-- Problem description --
Find every line in the records below that holds the word "hypertarget", and copy it out.

————————

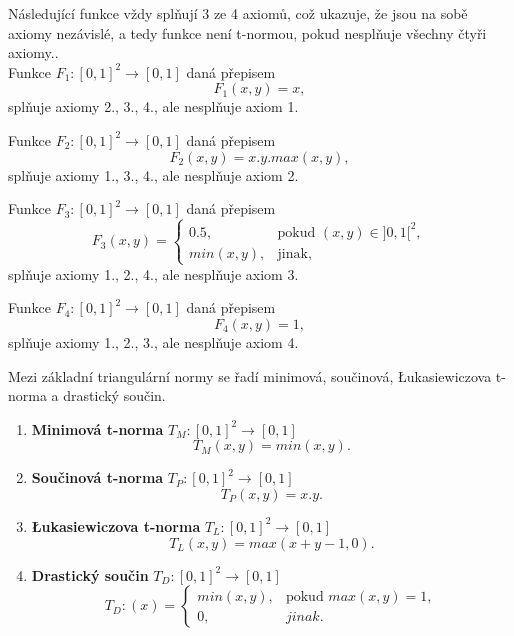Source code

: \begin{example} N\'asleduj\'ic\'i funkce vždy spl\v nují 3 ze 4  axiom\r u, což ukazuje, že jsou na sobě axiomy nez\' avislé, a tedy funkce není t-normou, pokud nespl\v nuje všechny čtyři axiomy..\\ 
    Funkce $F_1 : [0, 1]^2 \to [0, 1]$ daná přepisem
    $$F_1(x,y) = x,$$
    spl\v nuje axiomy 2., 3., 4., ale nespl\v nuje axiom 1.
    
    Funkce $F_2 : [0, 1]^2 \to [0, 1]$ daná přepisem
    $$F_2(x,y) = x.y.max(x,y),$$
    spl\v nuje axiomy 1., 3., 4., ale nespl\v nuje axiom 2.

    Funkce $F_3 : [0, 1]^2 \to [0, 1]$ daná přepisem
    $$ F_3(x,y)=\begin{cases} 0.5, & \mbox{pokud }(x, y) \in ]0,1[^2, \\
         min(x,y), & \mbox{jinak,}\end{cases} $$
    spl\v nuje axiomy 1., 2., 4., ale nespl\v nuje axiom 3.
    
    Funkce $F_4 : [0, 1]^2 \to [0, 1]$ daná přepisem
    $$F_4(x,y) = 1,$$
    spl\v nuje axiomy 1., 2., 3., ale nespl\v nuje axiom 4.

  \end{example}

Mezi základní triangulární normy se řadí minimová, součinová, Łukasiewiczova t-norma a drastický součin.
\begin{example}
\cite{KMP}
    \begin{enumerate}
    \item \textbf{Minimová t-norma} $T_M: [0,1]^2 \rightarrow [0,1]$
    $$T_M(x,y) = min(x,y).$$
    \item \textbf{Součinová t-norma} $T_P: [0,1]^2 \rightarrow [0,1]$
    $$T_P(x,y) = x.y.$$
    \item \textbf{Łukasiewiczova t-norma} $T_L: [0,1]^2 \rightarrow [0,1]$
    $$T_L(x,y) = max(x+y-1,0).$$
    \item \textbf{Drastický součin} $T_D: [0,1]^2 \rightarrow [0,1]$
    $$T_D:(x)=\begin{cases} min(x,y), & \mbox{pokud }  max(x,y) = 1,\\ 
    0, &  jinak.  \end{cases}$$\\
\end{enumerate}
\end{example}


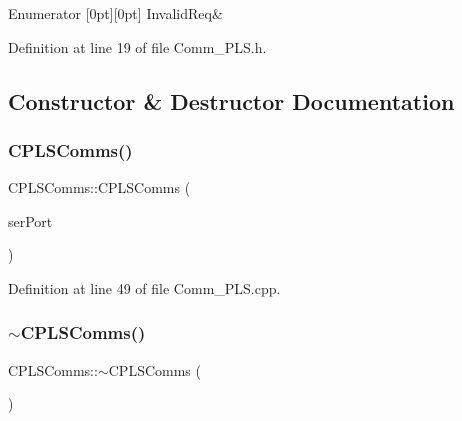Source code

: \begin{DoxyEnumFields}{Enumerator}
[0pt][0pt]{}\mbox{\label{class_c_p_l_s_comms_a765bc36363f75f4faf4fd2b41d440159ada559acd2007e11466d7e8e461f9bd10}} 
Invalid\+Req&\\
\hline

\end{DoxyEnumFields}


Definition at line 19 of file Comm\+\_\+\+P\+L\+S.\+h.



\subsection{Constructor \& Destructor Documentation}
\mbox{\label{class_c_p_l_s_comms_ae1ec975e5e402b405389d47b8acd0a63}} 
\subsubsection{\texorpdfstring{C\+P\+L\+S\+Comms()}{CPLSComms()}}
{\footnotesize\ttfamily C\+P\+L\+S\+Comms\+::\+C\+P\+L\+S\+Comms (\begin{DoxyParamCaption}\item[{\mbox{\hyperlink{class_c_serial}{C\+Serial}} \&}]{ser\+Port }\end{DoxyParamCaption})}



Definition at line 49 of file Comm\+\_\+\+P\+L\+S.\+cpp.

\mbox{\label{class_c_p_l_s_comms_aac23966ff823f63a2ff524bbb706e549}} 
\subsubsection{\texorpdfstring{$\sim$\+C\+P\+L\+S\+Comms()}{~CPLSComms()}}
{\footnotesize\ttfamily C\+P\+L\+S\+Comms\+::$\sim$\+C\+P\+L\+S\+Comms (\begin{DoxyParamCaption}{ }\end{DoxyParamCaption})}




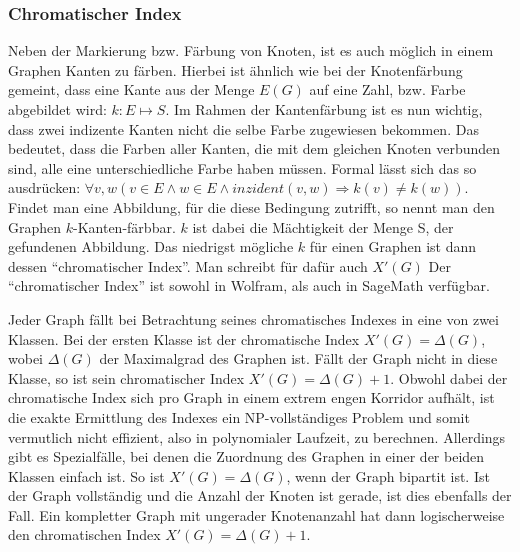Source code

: \documentclass[a4paper,12pt,ngerman,chapterprefix=false,listof=totoc,bibliography=totoc]{scrreprt}
\begin{document}
\subsubsection*{Chromatischer Index}
{
Neben der Markierung bzw. Färbung von Knoten, ist es auch möglich in einem Graphen Kanten zu färben. Hierbei ist ähnlich wie bei der Knotenfärbung gemeint, dass eine Kante aus der Menge \(E(G)\) auf eine Zahl, bzw. Farbe abgebildet wird: \(k: E\mapsto S\). Im Rahmen der Kantenfärbung ist es nun wichtig, dass zwei indizente Kanten nicht die selbe Farbe zugewiesen bekommen. Das bedeutet, dass die Farben aller Kanten, die mit dem gleichen Knoten verbunden sind, alle eine unterschiedliche Farbe haben müssen. Formal lässt sich das so ausdrücken: \(\forall v,w(v\in E \land w\in E \land inzident(v,w)\Rightarrow k(v)\neq k(w))\). Findet man eine Abbildung, für die diese Bedingung zutrifft, so nennt man den Graphen \(k\)-Kanten-färbbar. \(k\) ist dabei die Mächtigkeit der Menge S, der gefundenen Abbildung. Das niedrigst mögliche \(k\) für einen Graphen ist dann dessen "`chromatischer Index"'. Man schreibt für dafür auch \(X'(G)\) Der "`chromatischer Index"' ist sowohl in Wolfram, als auch in SageMath verfügbar. \cite{andersen_edge-colorings_1977,sagemath_graph_2020-1,wolfram_wolfram_2020-1}

Jeder Graph fällt bei Betrachtung seines chromatisches Indexes in eine von zwei Klassen. Bei der ersten Klasse ist der chromatische Index \(X'(G)=\Delta(G)\), wobei \(\Delta(G)\) der Maximalgrad des Graphen ist. Fällt der Graph nicht in diese Klasse, so ist sein chromatischer Index \(X'(G)=\Delta(G)+1\). Obwohl dabei der chromatische Index sich pro Graph in einem extrem engen Korridor aufhält, ist die exakte Ermittlung des Indexes ein NP-vollständiges Problem und somit vermutlich nicht effizient, also in polynomialer Laufzeit, zu berechnen. Allerdings gibt es Spezialfälle, bei denen die Zuordnung des Graphen in einer der beiden Klassen einfach ist. So ist \(X'(G)=\Delta(G)\), wenn der Graph bipartit ist. Ist der Graph vollständig und die Anzahl der Knoten ist gerade, ist dies ebenfalls der Fall. Ein kompletter Graph mit ungerader Knotenanzahl hat dann logischerweise den chromatischen Index \(X'(G)=\Delta(G)+1\). \cite{plantholt_chromatic_1983}

}
\end{document}
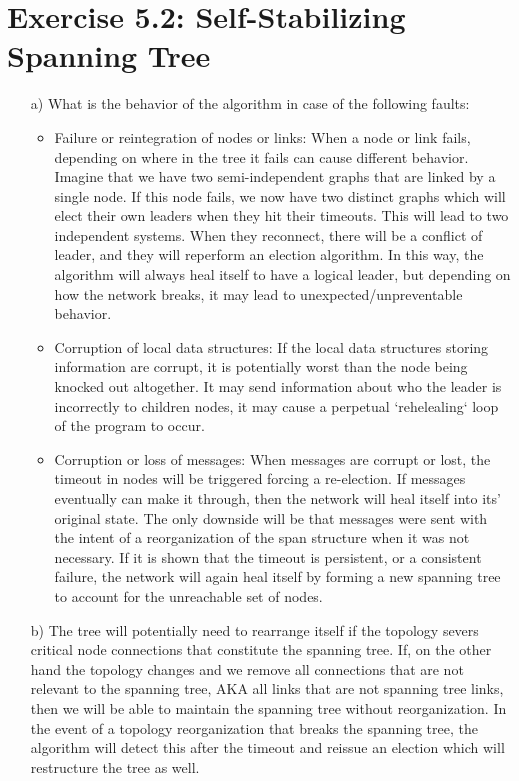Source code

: \documentclass[12pt,a4paper]{article}
\begin{document}
\section*{Exercise 5.2: Self-Stabilizing Spanning Tree}
\begin{enumerate}

\item[a)] What is the behavior of the algorithm in case of the following faults:
  \begin{itemize}
  \item Failure or reintegration of nodes or links: When a node or link fails, depending on where in the tree it fails can cause different behavior. Imagine that we have two semi-independent graphs that are linked by a single node. If this node fails, we now have two distinct graphs which will elect their own leaders when they hit their timeouts. This will lead to two independent systems. When they reconnect, there will be a conflict of leader, and they will reperform an election algorithm. In this way, the algorithm will always heal itself to have a logical leader, but depending on how the network breaks, it may lead to unexpected/unpreventable behavior.
  \item Corruption of local data structures: If the local data structures storing information are corrupt, it is potentially worst than the node being knocked out altogether. It may send information about who the leader is incorrectly to children nodes, it may cause a perpetual `rehelealing` loop of the program to occur.
  \item Corruption or loss of messages: When messages are corrupt or lost, the timeout in nodes will be triggered forcing a re-election. If messages eventually can make it through, then the network will heal itself into its' original state. The only downside will be that messages were sent with the intent of a reorganization of the span structure when it was not necessary. If it is shown that the timeout is persistent, or a consistent failure, the network will again heal itself by forming a new spanning tree to account for the unreachable set of nodes.
  \end{itemize}
\item[b)] The tree will potentially need to rearrange itself if the topology severs critical node connections that constitute the spanning tree. If, on the other hand the topology changes and we remove all connections that are not relevant to the spanning tree, AKA all links that are not spanning tree links, then we will be able to maintain the spanning tree without reorganization. In the event of a topology reorganization that breaks the spanning tree, the algorithm will detect this after the timeout and reissue an election which will restructure the tree as well.

\end{enumerate}
\end{document}
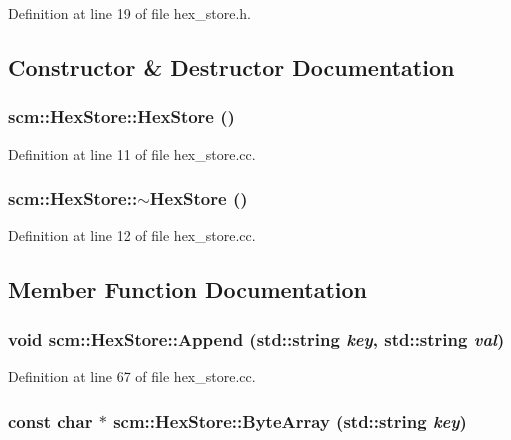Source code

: Definition at line 19 of file hex\_\-store.h.



\subsection{Constructor \& Destructor Documentation}
\hypertarget{classscm_1_1_hex_store_ae3ea77bf45ef55916e02aba5f5d280f5}{
\subsubsection[{HexStore}]{\setlength{\rightskip}{0pt plus 5cm}scm::HexStore::HexStore ()}}
\label{classscm_1_1_hex_store_ae3ea77bf45ef55916e02aba5f5d280f5}


Definition at line 11 of file hex\_\-store.cc.

\hypertarget{classscm_1_1_hex_store_ac418965e7e9ee7569bb03b7230bad1bd}{
\subsubsection[{$\sim$HexStore}]{\setlength{\rightskip}{0pt plus 5cm}scm::HexStore::$\sim$HexStore ()}}
\label{classscm_1_1_hex_store_ac418965e7e9ee7569bb03b7230bad1bd}


Definition at line 12 of file hex\_\-store.cc.



\subsection{Member Function Documentation}
\hypertarget{classscm_1_1_hex_store_ac086449d331c2e0dd6eaf11a003ffe99}{
\subsubsection[{Append}]{\setlength{\rightskip}{0pt plus 5cm}void scm::HexStore::Append (std::string {\em key}, \/  std::string {\em val})}}
\label{classscm_1_1_hex_store_ac086449d331c2e0dd6eaf11a003ffe99}


Definition at line 67 of file hex\_\-store.cc.

\hypertarget{classscm_1_1_hex_store_a5e12c88428e17be9bb8f6c08ab107e57}{
\subsubsection[{ByteArray}]{\setlength{\rightskip}{0pt plus 5cm}const char $\ast$ scm::HexStore::ByteArray (std::string {\em key})}}
\label{classscm_1_1_hex_store_a5e12c88428e17be9bb8f6c08ab107e57}


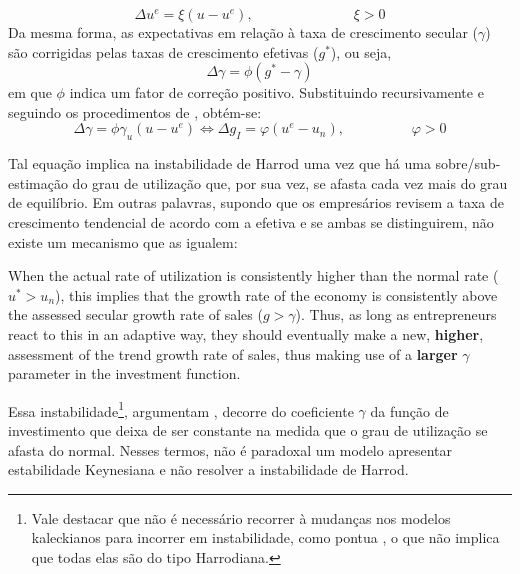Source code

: \begin{equation}
\Delta u^e = \xi (u - u^e), \hspace{3cm} \xi > 0
\end{equation}
Da mesma forma, as expectativas em relação à taxa de crescimento secular ($\gamma$) são corrigidas pelas taxas de crescimento efetivas ($g^*$), ou seja, 
\begin{equation}
\label{Autonomo_gamma}
    \Delta \gamma = \phi (g^* - \gamma)
\end{equation}
em que $\phi$ indica um fator de correção positivo. Substituindo recursivamente e seguindo os procedimentos de \textcite[p.~5]{allain_macroeconomic_2014}, obtém-se:
\begin{equation}
\label{Autonomo_u}
    \Delta \gamma = \phi \gamma_u (u - u^e) \Leftrightarrow \Delta g_I = \varphi (u^e - u_n), \hspace{2cm} \varphi > 0
\end{equation}

Tal equação implica na instabilidade de Harrod uma vez que há uma sobre/sub-estimação do grau de utilização que, por sua vez, se afasta cada vez mais do grau de equilíbrio. Em outras palavras, supondo que os empresários revisem a taxa de crescimento tendencial de acordo com a efetiva e se ambas se distinguirem, não existe um mecanismo que as igualem:
\begin{citation}
When the actual rate of utilization is consistently higher than the normal rate ($u^* > u_n$), this implies that the growth rate of the economy is consistently above the assessed secular growth rate of sales ($g > \gamma$). Thus, as long as entrepreneurs react to this in an adaptive way, they should eventually make a new, \textbf{higher}, assessment of the trend growth rate of
sales, thus making use of a \textbf{larger} $\gamma$ parameter in the investment function.
\cite[p.~144, grifos adicionados e variáveis adaptadas]{hein_harrodian_2012}
\end{citation}
Essa instabilidade\footnote{Vale destacar que não é necessário recorrer à mudanças nos modelos kaleckianos para incorrer em instabilidade, como pontua \textcite{dallery_kaleckian_2007}, o que não implica que todas elas são do tipo Harrodiana.}, argumentam \textcite[p.~144]{hein_harrodian_2012}, decorre do coeficiente $\gamma$ da função de investimento que deixa de ser constante na medida que o grau de utilização se afasta do normal. Nesses termos, não é paradoxal um modelo apresentar estabilidade Keynesiana e não resolver a instabilidade de Harrod.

————————

-- Response to this task --
\hypertarget{classscm_1_1_hex_store_ae3ea77bf45ef55916e02aba5f5d280f5}{
\hypertarget{classscm_1_1_hex_store_ac418965e7e9ee7569bb03b7230bad1bd}{
\hypertarget{classscm_1_1_hex_store_ac086449d331c2e0dd6eaf11a003ffe99}{
\hypertarget{classscm_1_1_hex_store_a5e12c88428e17be9bb8f6c08ab107e57}{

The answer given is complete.